PROBLEM TO SOLVE:
Look for "tyutool" in the records and copy every line that has it.

[Dataset entries]
Start of Block
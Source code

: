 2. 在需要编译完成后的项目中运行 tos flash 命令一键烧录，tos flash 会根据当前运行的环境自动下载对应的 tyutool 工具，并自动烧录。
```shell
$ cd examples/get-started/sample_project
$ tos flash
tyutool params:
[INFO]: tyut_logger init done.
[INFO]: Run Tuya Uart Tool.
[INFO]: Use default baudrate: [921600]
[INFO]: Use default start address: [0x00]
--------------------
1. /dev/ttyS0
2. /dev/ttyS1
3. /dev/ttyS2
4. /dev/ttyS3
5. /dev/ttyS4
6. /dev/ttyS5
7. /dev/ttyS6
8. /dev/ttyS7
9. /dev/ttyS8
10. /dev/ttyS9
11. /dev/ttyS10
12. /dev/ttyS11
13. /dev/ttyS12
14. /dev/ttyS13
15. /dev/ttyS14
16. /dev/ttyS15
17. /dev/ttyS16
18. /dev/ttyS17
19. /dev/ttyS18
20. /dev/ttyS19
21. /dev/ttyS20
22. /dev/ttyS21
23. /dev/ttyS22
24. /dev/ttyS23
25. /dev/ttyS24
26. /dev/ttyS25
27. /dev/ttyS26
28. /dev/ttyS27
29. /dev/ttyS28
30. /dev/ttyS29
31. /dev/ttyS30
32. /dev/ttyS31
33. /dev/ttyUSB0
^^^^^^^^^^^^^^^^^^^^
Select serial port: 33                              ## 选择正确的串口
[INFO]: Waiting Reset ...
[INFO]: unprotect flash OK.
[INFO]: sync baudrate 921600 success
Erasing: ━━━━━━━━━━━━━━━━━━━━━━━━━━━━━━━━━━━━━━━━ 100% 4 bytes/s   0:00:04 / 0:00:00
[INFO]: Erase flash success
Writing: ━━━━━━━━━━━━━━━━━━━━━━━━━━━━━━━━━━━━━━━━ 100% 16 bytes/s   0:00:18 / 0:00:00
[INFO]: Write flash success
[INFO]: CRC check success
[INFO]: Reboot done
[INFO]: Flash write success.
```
End of Block
SOLUTION TO THIS PROBLEM:
: 2. 在需要编译完成后的项目中运行 tos flash 命令一键烧录，tos flash 会根据当前运行的环境自动下载对应的 tyutool 工具，并自动烧录。
tyutool params:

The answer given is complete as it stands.